Problem statement: The output should be the listing below, limited to the lines from the one with "3D Renderings, Shape" through the one with "## Basic Emacs commands 🖥", exact and without pictures.

Excerpted data:
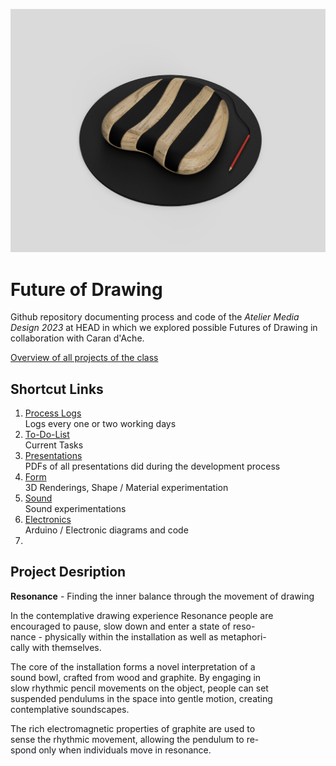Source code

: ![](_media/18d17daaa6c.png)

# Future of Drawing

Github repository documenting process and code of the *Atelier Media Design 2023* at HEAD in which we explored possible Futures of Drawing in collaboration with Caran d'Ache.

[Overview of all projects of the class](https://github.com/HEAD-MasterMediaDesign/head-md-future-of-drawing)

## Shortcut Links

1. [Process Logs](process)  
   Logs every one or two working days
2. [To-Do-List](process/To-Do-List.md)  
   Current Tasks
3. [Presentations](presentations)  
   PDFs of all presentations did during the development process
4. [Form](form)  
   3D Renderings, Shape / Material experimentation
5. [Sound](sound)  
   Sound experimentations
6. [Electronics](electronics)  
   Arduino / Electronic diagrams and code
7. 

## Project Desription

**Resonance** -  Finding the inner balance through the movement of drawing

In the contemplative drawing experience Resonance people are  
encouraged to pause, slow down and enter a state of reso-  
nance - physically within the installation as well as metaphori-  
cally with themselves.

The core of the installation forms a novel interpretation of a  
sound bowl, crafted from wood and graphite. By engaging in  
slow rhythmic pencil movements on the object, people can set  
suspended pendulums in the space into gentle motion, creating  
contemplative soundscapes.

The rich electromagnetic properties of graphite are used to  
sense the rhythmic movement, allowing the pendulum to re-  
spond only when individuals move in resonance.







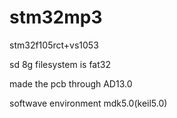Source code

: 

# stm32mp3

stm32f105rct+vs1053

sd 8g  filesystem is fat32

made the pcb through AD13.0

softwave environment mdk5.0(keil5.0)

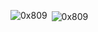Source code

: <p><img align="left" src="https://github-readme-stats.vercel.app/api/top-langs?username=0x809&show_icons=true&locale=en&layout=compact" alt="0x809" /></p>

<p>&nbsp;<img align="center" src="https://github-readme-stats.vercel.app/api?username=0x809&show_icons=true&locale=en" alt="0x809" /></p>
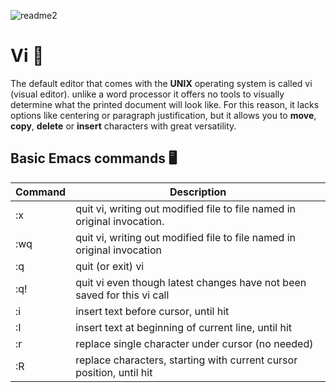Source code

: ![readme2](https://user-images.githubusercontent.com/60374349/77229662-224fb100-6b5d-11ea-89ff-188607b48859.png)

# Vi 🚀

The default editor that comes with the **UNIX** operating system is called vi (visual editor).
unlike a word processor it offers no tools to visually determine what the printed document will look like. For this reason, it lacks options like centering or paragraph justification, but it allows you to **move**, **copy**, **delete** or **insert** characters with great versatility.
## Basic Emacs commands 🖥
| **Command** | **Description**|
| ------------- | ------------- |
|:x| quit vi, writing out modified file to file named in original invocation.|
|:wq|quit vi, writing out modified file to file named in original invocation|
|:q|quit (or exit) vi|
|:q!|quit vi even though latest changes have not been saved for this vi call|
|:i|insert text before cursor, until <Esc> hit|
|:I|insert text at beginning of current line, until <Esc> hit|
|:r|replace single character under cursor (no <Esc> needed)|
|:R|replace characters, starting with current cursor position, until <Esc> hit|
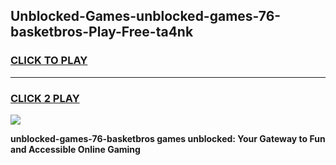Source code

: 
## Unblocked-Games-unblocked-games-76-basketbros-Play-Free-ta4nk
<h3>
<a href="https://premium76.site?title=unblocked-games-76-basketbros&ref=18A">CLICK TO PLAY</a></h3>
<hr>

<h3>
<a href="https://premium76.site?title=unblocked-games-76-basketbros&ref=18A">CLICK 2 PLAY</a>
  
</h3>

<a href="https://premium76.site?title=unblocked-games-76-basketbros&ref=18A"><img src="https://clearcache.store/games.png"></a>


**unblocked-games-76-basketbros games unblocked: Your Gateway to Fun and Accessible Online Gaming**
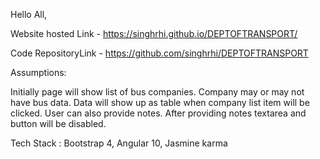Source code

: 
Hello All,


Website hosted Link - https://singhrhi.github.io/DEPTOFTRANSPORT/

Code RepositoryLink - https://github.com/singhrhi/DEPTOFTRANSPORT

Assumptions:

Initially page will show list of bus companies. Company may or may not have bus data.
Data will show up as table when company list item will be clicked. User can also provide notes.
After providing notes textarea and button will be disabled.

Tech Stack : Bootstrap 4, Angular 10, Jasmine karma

==

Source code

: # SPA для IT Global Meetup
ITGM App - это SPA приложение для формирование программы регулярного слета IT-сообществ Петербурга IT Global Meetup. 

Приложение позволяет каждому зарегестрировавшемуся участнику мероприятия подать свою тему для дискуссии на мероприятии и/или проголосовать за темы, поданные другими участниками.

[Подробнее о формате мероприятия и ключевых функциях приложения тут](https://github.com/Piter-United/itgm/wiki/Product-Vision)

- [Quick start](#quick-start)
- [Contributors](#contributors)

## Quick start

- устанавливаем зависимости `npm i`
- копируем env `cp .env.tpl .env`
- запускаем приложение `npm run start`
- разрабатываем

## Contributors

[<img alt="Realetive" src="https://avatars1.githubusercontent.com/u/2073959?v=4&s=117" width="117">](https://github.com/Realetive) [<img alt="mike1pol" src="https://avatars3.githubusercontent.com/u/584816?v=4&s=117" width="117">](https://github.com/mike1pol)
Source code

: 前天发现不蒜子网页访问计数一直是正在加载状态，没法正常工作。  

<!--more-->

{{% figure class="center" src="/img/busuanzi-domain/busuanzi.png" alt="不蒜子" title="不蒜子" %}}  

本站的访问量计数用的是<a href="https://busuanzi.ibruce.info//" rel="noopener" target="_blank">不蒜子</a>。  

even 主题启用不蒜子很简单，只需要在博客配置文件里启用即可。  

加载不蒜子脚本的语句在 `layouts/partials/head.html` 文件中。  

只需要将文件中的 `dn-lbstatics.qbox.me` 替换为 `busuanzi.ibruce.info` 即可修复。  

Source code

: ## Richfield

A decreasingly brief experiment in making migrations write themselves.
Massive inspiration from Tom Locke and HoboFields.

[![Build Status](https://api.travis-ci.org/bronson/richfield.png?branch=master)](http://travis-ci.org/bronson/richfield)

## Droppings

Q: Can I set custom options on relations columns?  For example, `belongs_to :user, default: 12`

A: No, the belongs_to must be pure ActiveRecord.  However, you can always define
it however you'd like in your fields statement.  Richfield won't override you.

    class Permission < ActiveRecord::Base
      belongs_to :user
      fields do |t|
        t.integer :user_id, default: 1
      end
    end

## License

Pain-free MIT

Solved exercise:
   3D Renderings, Shape / Material experimentation
5. [Sound](sound)  
   Sound experimentations
6. [Electronics](electronics)  
   Arduino / Electronic diagrams and code
7. 

## Project Desription

**Resonance** -  Finding the inner balance through the movement of drawing

In the contemplative drawing experience Resonance people are  
encouraged to pause, slow down and enter a state of reso-  
nance - physically within the installation as well as metaphori-  
cally with themselves.

The core of the installation forms a novel interpretation of a  
sound bowl, crafted from wood and graphite. By engaging in  
slow rhythmic pencil movements on the object, people can set  
suspended pendulums in the space into gentle motion, creating  
contemplative soundscapes.

The rich electromagnetic properties of graphite are used to  
sense the rhythmic movement, allowing the pendulum to re-  
spond only when individuals move in resonance.







Source code

: 

# stm32mp3

stm32f105rct+vs1053

sd 8g  filesystem is fat32

made the pcb through AD13.0

softwave environment mdk5.0(keil5.0)

Source code

: <p><img align="left" src="https://github-readme-stats.vercel.app/api/top-langs?username=0x809&show_icons=true&locale=en&layout=compact" alt="0x809" /></p>

<p>&nbsp;<img align="center" src="https://github-readme-stats.vercel.app/api?username=0x809&show_icons=true&locale=en" alt="0x809" /></p>
Source code

: ![readme2](https://user-images.githubusercontent.com/60374349/77229662-224fb100-6b5d-11ea-89ff-188607b48859.png)

# Vi 🚀

The default editor that comes with the **UNIX** operating system is called vi (visual editor).
unlike a word processor it offers no tools to visually determine what the printed document will look like. For this reason, it lacks options like centering or paragraph justification, but it allows you to **move**, **copy**, **delete** or **insert** characters with great versatility.
## Basic Emacs commands 🖥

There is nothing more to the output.